(EXERCISE REQUIREMENTS)
When you return the data, keep every line exactly as it is and leave out the pictures.

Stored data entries

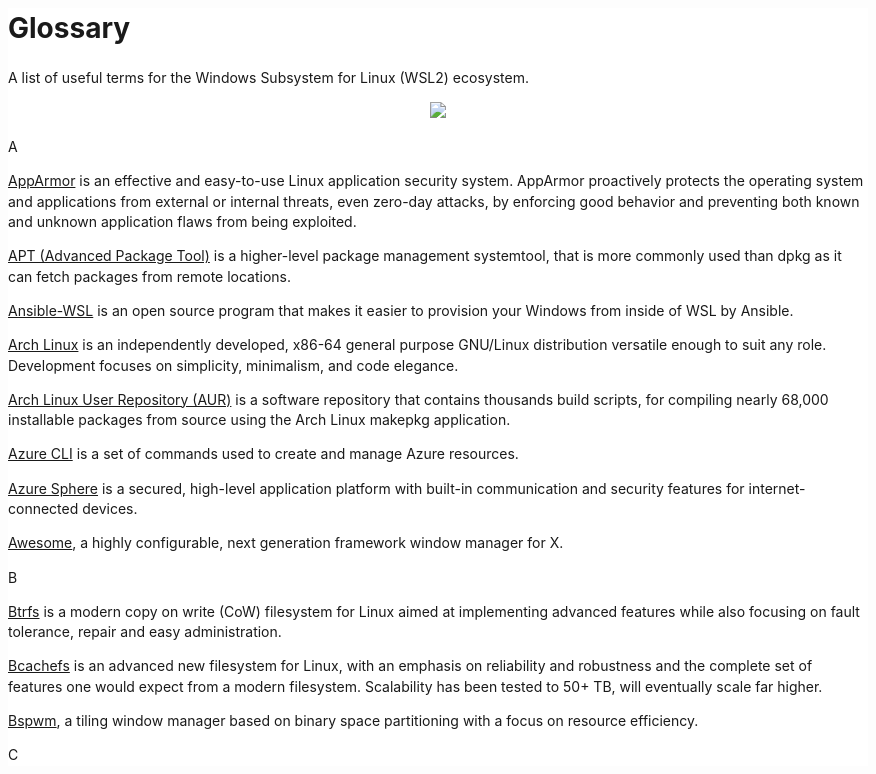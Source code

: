# Glossary

A list of useful terms for the Windows Subsystem for Linux (WSL2) ecosystem.

<p align="center">
<img src="https://github.com/mikeroyal/WSL-Guide/assets/45159366/7e1ccc53-9e37-4909-858b-99d5ffaf96e9">
<br />
</p>

A

[AppArmor](https://www.apparmor.net/) is an effective and easy-to-use Linux application security system. AppArmor proactively protects the operating system and applications from external or internal threats, even zero-day attacks, by enforcing good behavior and preventing both known and unknown application flaws from being exploited.

[APT (Advanced Package Tool)](https://en.wikipedia.org/wiki/APT_(software)) is a higher-level package management systemtool, that is more commonly used than dpkg as it can fetch packages from remote locations.

[Ansible-WSL](https://github.com/Wintus/Ansible-WSL) is an open source program that makes it easier to provision your Windows from inside of WSL by Ansible.

[Arch Linux](https://archlinux.org/) is an independently developed, x86-64 general purpose GNU/Linux distribution versatile enough to suit any role. Development focuses on simplicity, minimalism, and code elegance.

[Arch Linux User Repository (AUR)](https://aur.archlinux.org/) is a software repository that contains thousands build scripts, for compiling nearly 68,000 installable packages from source using the Arch Linux makepkg application.

[Azure CLI](https://docs.microsoft.com/en-us/cli/azure/?view=azure-cli-latest) is a set of commands used to create and manage Azure resources.

[Azure Sphere](https://docs.microsoft.com/en-us/azure-sphere/product-overview/what-is-azure-sphere) is a secured, high-level application platform with built-in communication and security features for internet-connected devices.

[Awesome](https://awesomewm.org/), a highly configurable, next generation framework window manager for X. 

B

[Btrfs](https://btrfs.wiki.kernel.org/index.php/Main_Page) is a modern copy on write (CoW) filesystem for Linux aimed at implementing advanced features while also focusing on fault tolerance, repair and easy administration.

[Bcachefs](https://bcachefs.org/) is an advanced new filesystem for Linux, with an emphasis on reliability and robustness and the complete set of features one would expect from a modern filesystem. Scalability has been tested to 50+ TB, will eventually scale far higher. 

[Bspwm](https://github.com/baskerville/bspwm), a tiling window manager based on binary space partitioning with a focus on resource efficiency.


C
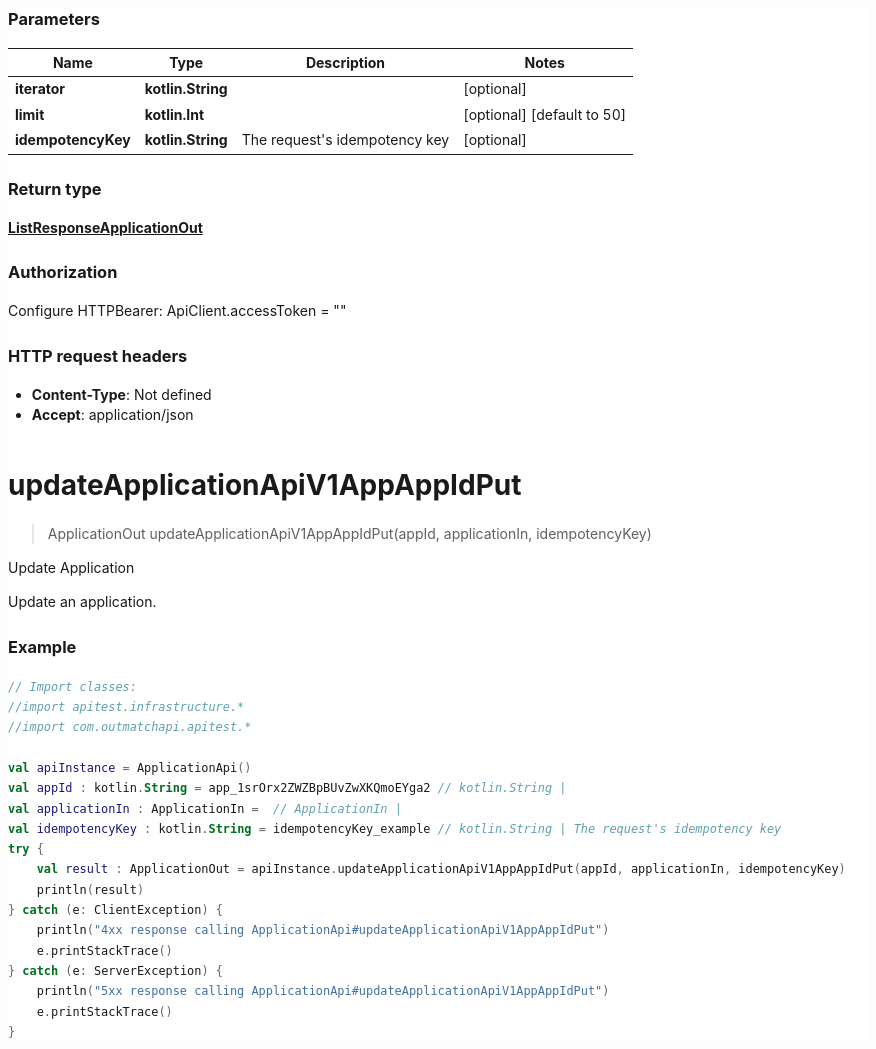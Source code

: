 ### Parameters

Name | Type | Description  | Notes
------------- | ------------- | ------------- | -------------
 **iterator** | **kotlin.String**|  | [optional]
 **limit** | **kotlin.Int**|  | [optional] [default to 50]
 **idempotencyKey** | **kotlin.String**| The request&#39;s idempotency key | [optional]

### Return type

[**ListResponseApplicationOut**](ListResponseApplicationOut.md)

### Authorization


Configure HTTPBearer:
    ApiClient.accessToken = ""

### HTTP request headers

 - **Content-Type**: Not defined
 - **Accept**: application/json

<a name="updateApplicationApiV1AppAppIdPut"></a>
# **updateApplicationApiV1AppAppIdPut**
> ApplicationOut updateApplicationApiV1AppAppIdPut(appId, applicationIn, idempotencyKey)

Update Application

Update an application.

### Example
```kotlin
// Import classes:
//import apitest.infrastructure.*
//import com.outmatchapi.apitest.*

val apiInstance = ApplicationApi()
val appId : kotlin.String = app_1srOrx2ZWZBpBUvZwXKQmoEYga2 // kotlin.String | 
val applicationIn : ApplicationIn =  // ApplicationIn | 
val idempotencyKey : kotlin.String = idempotencyKey_example // kotlin.String | The request's idempotency key
try {
    val result : ApplicationOut = apiInstance.updateApplicationApiV1AppAppIdPut(appId, applicationIn, idempotencyKey)
    println(result)
} catch (e: ClientException) {
    println("4xx response calling ApplicationApi#updateApplicationApiV1AppAppIdPut")
    e.printStackTrace()
} catch (e: ServerException) {
    println("5xx response calling ApplicationApi#updateApplicationApiV1AppAppIdPut")
    e.printStackTrace()
}
```
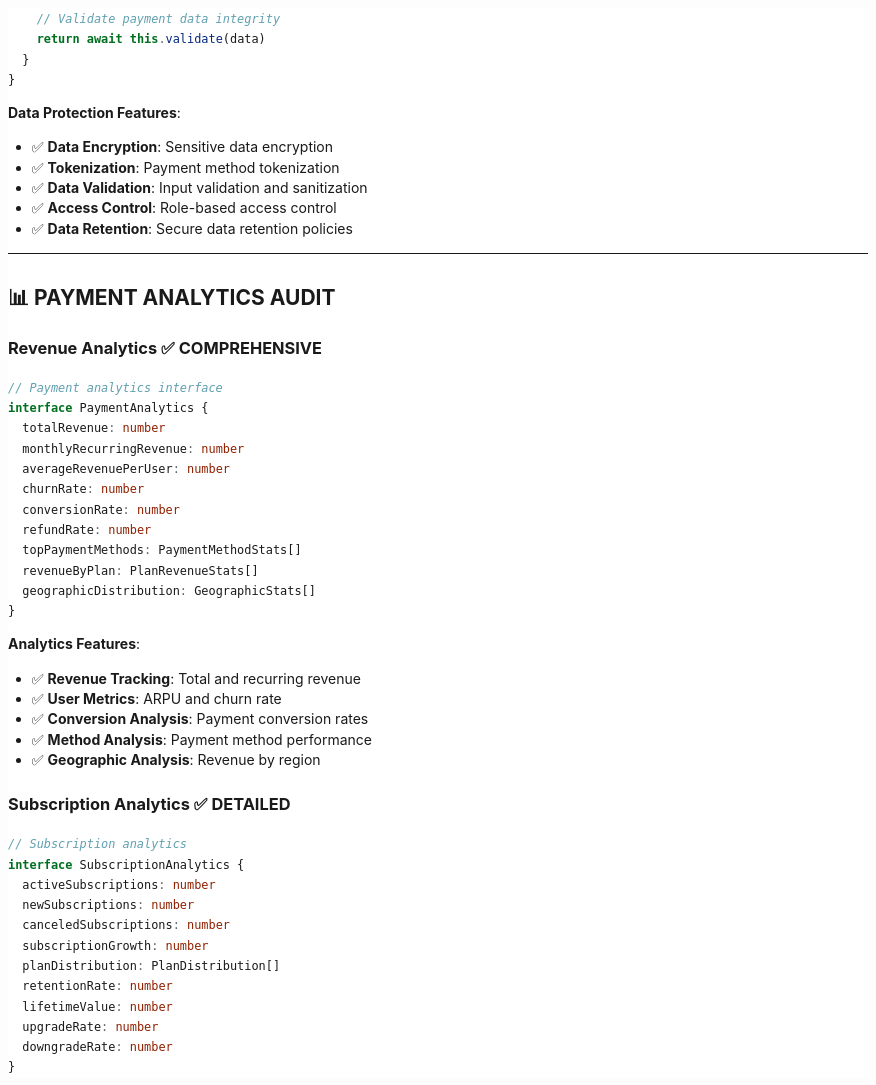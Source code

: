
 ```typescript
    // Validate payment data integrity
    return await this.validate(data)
  }
}
```

**Data Protection Features**:
- ✅ **Data Encryption**: Sensitive data encryption
- ✅ **Tokenization**: Payment method tokenization
- ✅ **Data Validation**: Input validation and sanitization
- ✅ **Access Control**: Role-based access control
- ✅ **Data Retention**: Secure data retention policies

---

## 📊 **PAYMENT ANALYTICS AUDIT**

### **Revenue Analytics** ✅ **COMPREHENSIVE**
```typescript
// Payment analytics interface
interface PaymentAnalytics {
  totalRevenue: number
  monthlyRecurringRevenue: number
  averageRevenuePerUser: number
  churnRate: number
  conversionRate: number
  refundRate: number
  topPaymentMethods: PaymentMethodStats[]
  revenueByPlan: PlanRevenueStats[]
  geographicDistribution: GeographicStats[]
}
```

**Analytics Features**:
- ✅ **Revenue Tracking**: Total and recurring revenue
- ✅ **User Metrics**: ARPU and churn rate
- ✅ **Conversion Analysis**: Payment conversion rates
- ✅ **Method Analysis**: Payment method performance
- ✅ **Geographic Analysis**: Revenue by region

### **Subscription Analytics** ✅ **DETAILED**
```typescript
// Subscription analytics
interface SubscriptionAnalytics {
  activeSubscriptions: number
  newSubscriptions: number
  canceledSubscriptions: number
  subscriptionGrowth: number
  planDistribution: PlanDistribution[]
  retentionRate: number
  lifetimeValue: number
  upgradeRate: number
  downgradeRate: number
}
```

(FINISHED EXERCISE)
Source code

:# Glossary

A list of useful terms for the Windows Subsystem for Linux (WSL2) ecosystem.

<p align="center">
<img src="https://github.com/mikeroyal/WSL-Guide/assets/45159366/7e1ccc53-9e37-4909-858b-99d5ffaf96e9">
<br />
</p>

A

[AppArmor](https://www.apparmor.net/) is an effective and easy-to-use Linux application security system. AppArmor proactively protects the operating system and applications from external or internal threats, even zero-day attacks, by enforcing good behavior and preventing both known and unknown application flaws from being exploited.

[APT (Advanced Package Tool)](https://en.wikipedia.org/wiki/APT_(software)) is a higher-level package management systemtool, that is more commonly used than dpkg as it can fetch packages from remote locations.

[Ansible-WSL](https://github.com/Wintus/Ansible-WSL) is an open source program that makes it easier to provision your Windows from inside of WSL by Ansible.

[Arch Linux](https://archlinux.org/) is an independently developed, x86-64 general purpose GNU/Linux distribution versatile enough to suit any role. Development focuses on simplicity, minimalism, and code elegance.

[Arch Linux User Repository (AUR)](https://aur.archlinux.org/) is a software repository that contains thousands build scripts, for compiling nearly 68,000 installable packages from source using the Arch Linux makepkg application.

[Azure CLI](https://docs.microsoft.com/en-us/cli/azure/?view=azure-cli-latest) is a set of commands used to create and manage Azure resources.

[Azure Sphere](https://docs.microsoft.com/en-us/azure-sphere/product-overview/what-is-azure-sphere) is a secured, high-level application platform with built-in communication and security features for internet-connected devices.

[Awesome](https://awesomewm.org/), a highly configurable, next generation framework window manager for X. 

B

[Btrfs](https://btrfs.wiki.kernel.org/index.php/Main_Page) is a modern copy on write (CoW) filesystem for Linux aimed at implementing advanced features while also focusing on fault tolerance, repair and easy administration.

[Bcachefs](https://bcachefs.org/) is an advanced new filesystem for Linux, with an emphasis on reliability and robustness and the complete set of features one would expect from a modern filesystem. Scalability has been tested to 50+ TB, will eventually scale far higher. 

[Bspwm](https://github.com/baskerville/bspwm), a tiling window manager based on binary space partitioning with a focus on resource efficiency.


C
Source code

: ### Parameters

Name | Type | Description  | Notes
------------- | ------------- | ------------- | -------------
 **iterator** | **kotlin.String**|  | [optional]
 **limit** | **kotlin.Int**|  | [optional] [default to 50]
 **idempotencyKey** | **kotlin.String**| The request&#39;s idempotency key | [optional]

### Return type

[**ListResponseApplicationOut**](ListResponseApplicationOut.md)

### Authorization


Configure HTTPBearer:
    ApiClient.accessToken = ""

### HTTP request headers

 - **Content-Type**: Not defined
 - **Accept**: application/json

<a name="updateApplicationApiV1AppAppIdPut"></a>
# **updateApplicationApiV1AppAppIdPut**
> ApplicationOut updateApplicationApiV1AppAppIdPut(appId, applicationIn, idempotencyKey)

Update Application

Update an application.

### Example
```kotlin
// Import classes:
//import apitest.infrastructure.*
//import com.outmatchapi.apitest.*

val apiInstance = ApplicationApi()
val appId : kotlin.String = app_1srOrx2ZWZBpBUvZwXKQmoEYga2 // kotlin.String | 
val applicationIn : ApplicationIn =  // ApplicationIn | 
val idempotencyKey : kotlin.String = idempotencyKey_example // kotlin.String | The request's idempotency key
try {
    val result : ApplicationOut = apiInstance.updateApplicationApiV1AppAppIdPut(appId, applicationIn, idempotencyKey)
    println(result)
} catch (e: ClientException) {
    println("4xx response calling ApplicationApi#updateApplicationApiV1AppAppIdPut")
    e.printStackTrace()
} catch (e: ServerException) {
    println("5xx response calling ApplicationApi#updateApplicationApiV1AppAppIdPut")
    e.printStackTrace()
}
```
Source code

:
 ```typescript
    // Validate payment data integrity
    return await this.validate(data)
  }
}
```

**Data Protection Features**:
- ✅ **Data Encryption**: Sensitive data encryption
- ✅ **Tokenization**: Payment method tokenization
- ✅ **Data Validation**: Input validation and sanitization
- ✅ **Access Control**: Role-based access control
- ✅ **Data Retention**: Secure data retention policies

---

## 📊 **PAYMENT ANALYTICS AUDIT**

### **Revenue Analytics** ✅ **COMPREHENSIVE**
```typescript
// Payment analytics interface
interface PaymentAnalytics {
  totalRevenue: number
  monthlyRecurringRevenue: number
  averageRevenuePerUser: number
  churnRate: number
  conversionRate: number
  refundRate: number
  topPaymentMethods: PaymentMethodStats[]
  revenueByPlan: PlanRevenueStats[]
  geographicDistribution: GeographicStats[]
}
```

**Analytics Features**:
- ✅ **Revenue Tracking**: Total and recurring revenue
- ✅ **User Metrics**: ARPU and churn rate
- ✅ **Conversion Analysis**: Payment conversion rates
- ✅ **Method Analysis**: Payment method performance
- ✅ **Geographic Analysis**: Revenue by region

### **Subscription Analytics** ✅ **DETAILED**
```typescript
// Subscription analytics
interface SubscriptionAnalytics {
  activeSubscriptions: number
  newSubscriptions: number
  canceledSubscriptions: number
  subscriptionGrowth: number
  planDistribution: PlanDistribution[]
  retentionRate: number
  lifetimeValue: number
  upgradeRate: number
  downgradeRate: number
}
```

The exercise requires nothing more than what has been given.